Describe the differences between the R groups of amino acids located in the transmembrane domains and those located in the amino or carboxylate-termite of TRPV1. Describe the specific location in the cell where TRPV1 protein synthesized.

 

The differences between the R groups of amino acids located in the transmembrane domains and those located in the amino or carboxylate-termite of TRPV1 are: Transmembrane domains (TMDs) consist mostly of non-polar amino acid residues and may cross the bilayer once or many times. High-resolution structural knowledge is available for only a few integral membrane proteins, mainly because it is difficult to obtain membrane protein crystals that are sufficient for X-ray diffraction measurements.

The transient receptor potential cation channel subfamily V member 1 (TrpV1), also known as capsaicin receptor and vanilloid receptor1, is a protein that is encoded by the TRPV1 gene in humans. It was the first isolated member of the transient receptor potential of vanilloid receptor proteins that in turn, is a sub-family of the transient receptor potential protein community. This protein is a member of the transient receptor family of potential ion channels of the TRPV community.

TRPV1 receptors are located predominantly in peripheral nervous system nociceptive neurons, but have also been identified in many other tissues, including the central nervous system. TRPV1 is involved in the transmission and modulation of pain (nociception) as well as the incorporation of pain.

It tends to mediate the influx of protons and may be involved in intracellular acidosis in nociceptive neurons. Triggers a type of long-term depression (TRPV1-LTD) mediated by endocannabinoid anandamine in the hippocampus and nucleus accumbens by influencing the endocytosis of AMPA receptors.

Step-by-step explanation

One of the most useful ways to classify regular (or common) amino acids is based on the polarity (i.e. the distribution of electrical charge) of the R group.

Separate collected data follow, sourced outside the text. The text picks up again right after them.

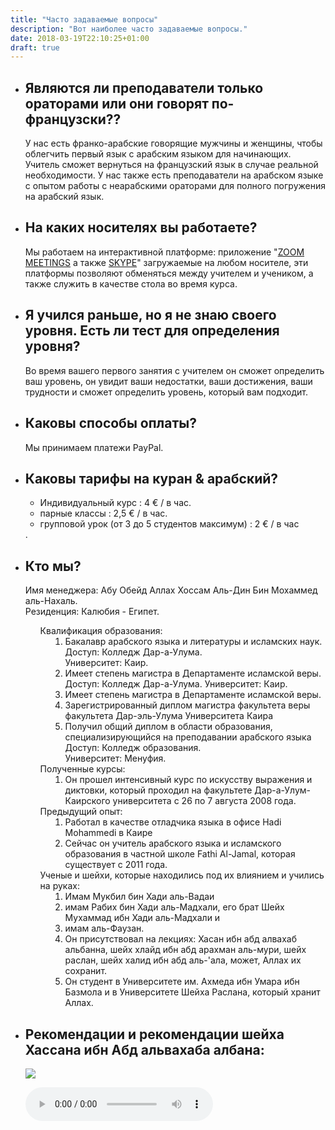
 ```yaml
---
title: "Часто задаваемые вопросы"
description: "Вот наиболее часто задаваемые вопросы."
date: 2018-03-19T22:10:25+01:00
draft: true
---
```


<ul>
    <li>
        <h2>Являются ли преподаватели только ораторами или они говорят по-французски??</h2>
        <p>У нас есть франко-арабские говорящие мужчины и женщины, чтобы облегчить первый язык с арабским языком для начинающих. Учитель сможет вернуться на французский язык в случае реальной необходимости. У нас также есть преподаватели на арабском языке с опытом работы с неарабскими ораторами для полного погружения на арабский язык.</p>
    </li>
    <li>
        <h2>На каких носителях вы работаете?</h2>
        <p>Мы работаем на интерактивной платформе: приложение "<a href='https://zoom.us/download'>ZOOM MEETINGS</a> а также <a href='https://www.skype.com/fr/get-skype/'>SKYPE</a>" загружаемые на любом носителе, эти платформы позволяют обменяться между учителем и учеником, а также служить в качестве стола во время курса.</p>
    </li>
    <li>
        <h2>Я учился раньше, но я не знаю своего уровня. Есть ли тест для определения уровня?</h2>
        <p>Во время вашего первого занятия с учителем он сможет определить ваш уровень, он увидит ваши недостатки, ваши достижения, ваши трудности и сможет определить уровень, который вам подходит.</p>
    </li>
    <li>
        <h2>Каковы способы оплаты?</h2>
        <p>Мы принимаем платежи PayPal.</p>
    </li>
    <li>
        <h2>Каковы тарифы на куран & арабский?</h2>
            <p><ul><li>Индивидуальный курс : 4 € / в час.</li><li>парные классы : 2,5 € / в час.</li><li>групповой урок (от 3 до 5 студентов максимум) : 2 € / в час</li></ul>.</p>
    </li>
    <li>
                    <h2> Кто мы?</h2>
                    <p> Имя менеджера: Абу Обейд Аллах Хоссам Аль-Дин Бин Мохаммед аль-Нахаль.
                            <br /> Резиденция: Калюбия - Египет.
                            <br />
                             <ol class="e indent"> Квалификация образования:
                                <li>Бакалавр арабского языка и литературы и исламских наук.
                                    <br /> Доступ: Колледж Дар-а-Улума.
                                    <br />Университет: Каир.
                                </li>
                                <li>Имеет степень магистра в Департаменте исламской веры.
                                    <br /> Доступ: Колледж Дар-а-Улума.
                                    Университет: Каир.
                                </li>
                                <li>Имеет степень магистра в Департаменте исламской веры. </li>
                                <li>Зарегистрированный диплом магистра факультета веры факультета Дар-эль-Улума Университета Каира </li>
                                <li>Получил общий диплом в области образования, специализирующийся на преподавании арабского языка
                                    <br /> Доступ: Колледж образования.
                                    <br /> Университет: Менуфия.
                                </li>
                             </ol>
                            <ol class="e indent"> Полученные курсы:
                                <li> Он прошел интенсивный курс по искусству выражения и диктовки, который проходил на факультете Дар-а-Улум-Каирского университета с 26 по 7 августа 2008 года. </li>
                            </ol>
                            <ol class="e indent"> Предыдущий опыт:
                                <li> Работал в качестве отладчика языка в офисе Hadi Mohammedi в Каире </li>
                                <li> Сейчас он учитель арабского языка и исламского образования в частной школе Fathi Al-Jamal, которая существует с 2011 года. </li>
                            </ol>
                            <ol class=" indent">
                               Ученые и шейхи, которые находились под их влиянием и учились на руках:
                                <li>Имам Мукбил бин Хади аль-Вадаи</li>
                                 <li>имам Рабих бин Хади аль-Мадхали, его брат Шейх Мухаммад ибн Хади аль-Мадхали и</li>
                                  <li>имам аль-Фаузан. </li>
                                  <li>Он присутствовал на лекциях: Хасан ибн абд алвахаб альбанна, шейх хлайд ибн абд арахман аль-мури, шейх раслан, шейх халид ибн абд аль-'ала, может, Аллах их сохранит.</li>
                                  <li>Он студент в Университете им. Ахмеда ибн Умара ибн Базмола и в Университете Шейха Раслана, который хранит Аллах.</li>
                            </ol>
                        </p>
            </li>
            <li>
                    <h2>Рекомендации и рекомендации шейха Хассана ибн Абд альвахаба албана:</h2>
                    <p>
                        <a href="/images/tazkya.pdf" target="_blank"><img src="/images/pdfIcon.png"/></a>
                    </p>
                    <p>
                        <audio controls>
                          <source src="/audio/tazkya.ogg" type="audio/ogg">
                          <source src="/audio/tazkya.mp3" type="audio/mpeg">
                        Your browser does not support the audio element.
                        </audio>
                    </p>
                </li>
</ul>

<style>
#faq-questions ul{
}
.indent li{
    margin-left : 40px;
}
#faq-questions ol{
    padding-left:0;
}
</style>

Transmembrane domains (TMDs) consist mostly of non-polar amino acid residues and may cross the bilayer once or many times. High-resolution structural knowledge is available for only a few integral membrane proteins, mainly because it is difficult to obtain membrane protein crystals that are sufficient for X-ray diffraction measurements.

TMDs typically consist of 5-007 helices. The peptide bond is essentially polar and can form internal hydrogen bonds between carbonyl oxygen and amide nitrogen, or any of these may be hydrated. Within the lipid bilayer, where water is effectively removed, peptides typically follow a helical configuration that maximizes their internal hydrogen bonding. The length of the helix of 18-21 amino acid residues is adequate to cover the normal width of the lipid bilayer.

The transient receptor potential cation channel subfamily V member 1 (TrpV1), also known as capsaicin receptor and vanilloid receptor1, is a protein that is encoded by the TRPV1 gene in humans. It was the first isolated member of the transient receptor potential of vanilloid receptor proteins that in turn, is a sub-family of the transient receptor potential protein community. This protein is a member of the transient receptor family of potential ion channels of the TRPV community. TRPV1 is a non-selective cation channel that can be activated by a wide range of exogenous and endogenous physical and chemical stimuli. The best known TRPV1 activators are: temperature greater than 43 °C (109 °F); acidic conditions; capsaicin (an unpleasant compound in spicy chili peppers); and allyl isothiocyanate, a pungous compound in mustard and wasabi. Activation of TRPV1 triggers a painful, burning sensation. Its endogenous activators include: low pH (acid conditions), endocannabinoid anandamide, N-oleyl-dopamine, and N-arachidonoyl-dopamine. TRPV1 receptors are located predominantly in peripheral nervous system nociceptive neurons, but have also been identified in many other tissues, including the central nervous system. TRPV1 is involved in the transmission and modulation of pain (nociception) as well as the incorporation of pain.

Ligand-activated non-selective calcium permeant cation channel involved in the detection of dangerous chemical and thermal stimuli. It tends to mediate the influx of protons and may be involved in intracellular acidosis in nociceptive neurons. Involved in inflammatory pain and hyperalgesia mediation.Triggers a type of long-term depression (TRPV1-LTD) mediated by endocannabinoid anandamine in the hippocampus and nucleus accumbens by influencing the endocytosis of AMPA receptors.